Egypt’s Targeted VAT Reform: Broadening the Base Without Raising Rates
On June 29, 2025, Egypt’s House of Representatives approved a set of targeted amendments to its Value-Added Tax (VAT) framework. The Egyptian Tax Authority (ETA) designed these reforms to expand the tax base and improve equity, while maintaining the standard VAT rate at 14% and preserving existing exemptions on essentials like food, healthcare, and education.

Highlights of the Reform
- Construction Sector
- VAT on construction services now aligns with the standard 14% rate, replacing the previously lower 5% schedule tax.
- Crucially, contractors may now deduct input VAT on goods, machinery, and services—lowering effective costs and encouraging formalization and use of e-invoicing systems.
- Commercial vs.

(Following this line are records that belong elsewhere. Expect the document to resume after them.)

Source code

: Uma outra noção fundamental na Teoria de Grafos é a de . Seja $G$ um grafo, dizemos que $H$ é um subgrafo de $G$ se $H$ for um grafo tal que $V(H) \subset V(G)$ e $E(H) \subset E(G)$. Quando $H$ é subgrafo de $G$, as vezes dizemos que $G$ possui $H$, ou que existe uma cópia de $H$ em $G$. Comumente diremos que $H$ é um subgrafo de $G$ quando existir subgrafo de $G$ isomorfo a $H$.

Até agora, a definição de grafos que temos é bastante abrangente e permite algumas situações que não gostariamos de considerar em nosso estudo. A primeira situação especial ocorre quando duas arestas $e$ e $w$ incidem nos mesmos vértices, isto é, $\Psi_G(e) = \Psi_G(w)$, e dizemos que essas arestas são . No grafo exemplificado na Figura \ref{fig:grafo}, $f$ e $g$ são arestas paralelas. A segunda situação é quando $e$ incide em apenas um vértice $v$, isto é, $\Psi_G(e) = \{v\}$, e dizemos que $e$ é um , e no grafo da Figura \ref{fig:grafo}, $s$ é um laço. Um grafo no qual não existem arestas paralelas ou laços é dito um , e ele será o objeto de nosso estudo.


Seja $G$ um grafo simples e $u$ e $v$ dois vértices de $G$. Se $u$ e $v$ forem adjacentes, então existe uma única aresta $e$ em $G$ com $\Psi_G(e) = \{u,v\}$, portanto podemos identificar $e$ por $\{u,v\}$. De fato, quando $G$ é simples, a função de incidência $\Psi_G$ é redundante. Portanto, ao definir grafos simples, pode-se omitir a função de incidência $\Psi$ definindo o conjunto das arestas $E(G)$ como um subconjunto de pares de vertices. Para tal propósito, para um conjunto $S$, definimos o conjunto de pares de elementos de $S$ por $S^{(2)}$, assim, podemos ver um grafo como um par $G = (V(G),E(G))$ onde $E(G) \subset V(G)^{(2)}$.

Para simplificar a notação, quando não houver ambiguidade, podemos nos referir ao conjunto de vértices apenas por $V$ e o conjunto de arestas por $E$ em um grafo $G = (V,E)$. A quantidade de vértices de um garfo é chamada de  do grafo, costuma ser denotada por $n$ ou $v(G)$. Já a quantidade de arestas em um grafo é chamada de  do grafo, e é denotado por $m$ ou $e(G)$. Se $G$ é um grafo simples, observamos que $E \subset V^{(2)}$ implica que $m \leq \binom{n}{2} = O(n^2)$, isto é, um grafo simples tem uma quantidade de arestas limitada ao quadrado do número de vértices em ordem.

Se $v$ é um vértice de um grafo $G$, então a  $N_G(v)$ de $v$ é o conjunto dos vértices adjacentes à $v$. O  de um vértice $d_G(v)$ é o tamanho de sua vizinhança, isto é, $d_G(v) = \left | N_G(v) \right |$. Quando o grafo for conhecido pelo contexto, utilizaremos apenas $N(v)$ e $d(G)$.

Administrative Units
- Administrative units in non-commercial areas remain exempt.
- Those situated within commercial complexes (e.g., malls) are now subject to a 1% levy on sale or rental value, aligning tax treatment with regular retail spaces.
- Energy Sector
- Crude oil (distinct from finished petroleum products) is now liable to a 10% schedule tax, though domestic fuel prices should remain unaffected, as the Egyptian General Petroleum Corporation (EGPC) is the sole purchaser and has pre-budgeted the expense.
- Tobacco & Alcohol Taxation
- Cigarette taxes increased by EGP 0.50 per pack, the first rise since 2023.
- Alcoholic beverages now face a tiered, fixed schedule tax based on alcohol content, replacing the ad-valorem tax on sale price, in line with WHO guidance.
Effective Date & Legal Foundation
These amendments were enacted through Law No. 157 of 2025, passed on July 17, 2025, and came into force on July 18, 2025.
Broader Impacts & Context
- Analysts anticipate a modest uptick in inflation, particularly in sectors like tobacco and potentially electricity, as a consequence of this VAT expansion—though essential goods remain unaffected.
- The reforms reflect a strategic, surgical approach—rather than blanket tax hikes—to enhance equity, support sector formalization, and modernize tax administration. This method aligns with standards from organizations like WHO and UNWTO.
Summary Overview (Effective July 18, 2025)
Sector | Change |
Construction Services | VAT raised to 14%; full input VAT deductibility |
Administrative Units | Commercial locations taxed at 1%; non-commercial remain exempt |
Crude Oil | Introduced 10% schedule tax: no impact on consumer fuel prices |
Cigarettes | Fixed tax increased by EGP 0.50 per pack |
Alcoholic Beverages | Shift to alcohol-content-based tiered fixed schedule tax |
Conclusion
Egypt’s VAT amendments strike a careful balance between fiscal sustainability and social sensitivity. By targeting specific sectors like construction, commercial real estate, energy, tobacco, and alcohol—rather than broad-based rate increases—the government seeks to foster fairness, boost compliance, and support formal economic activity, all while avoiding undue pressure on households.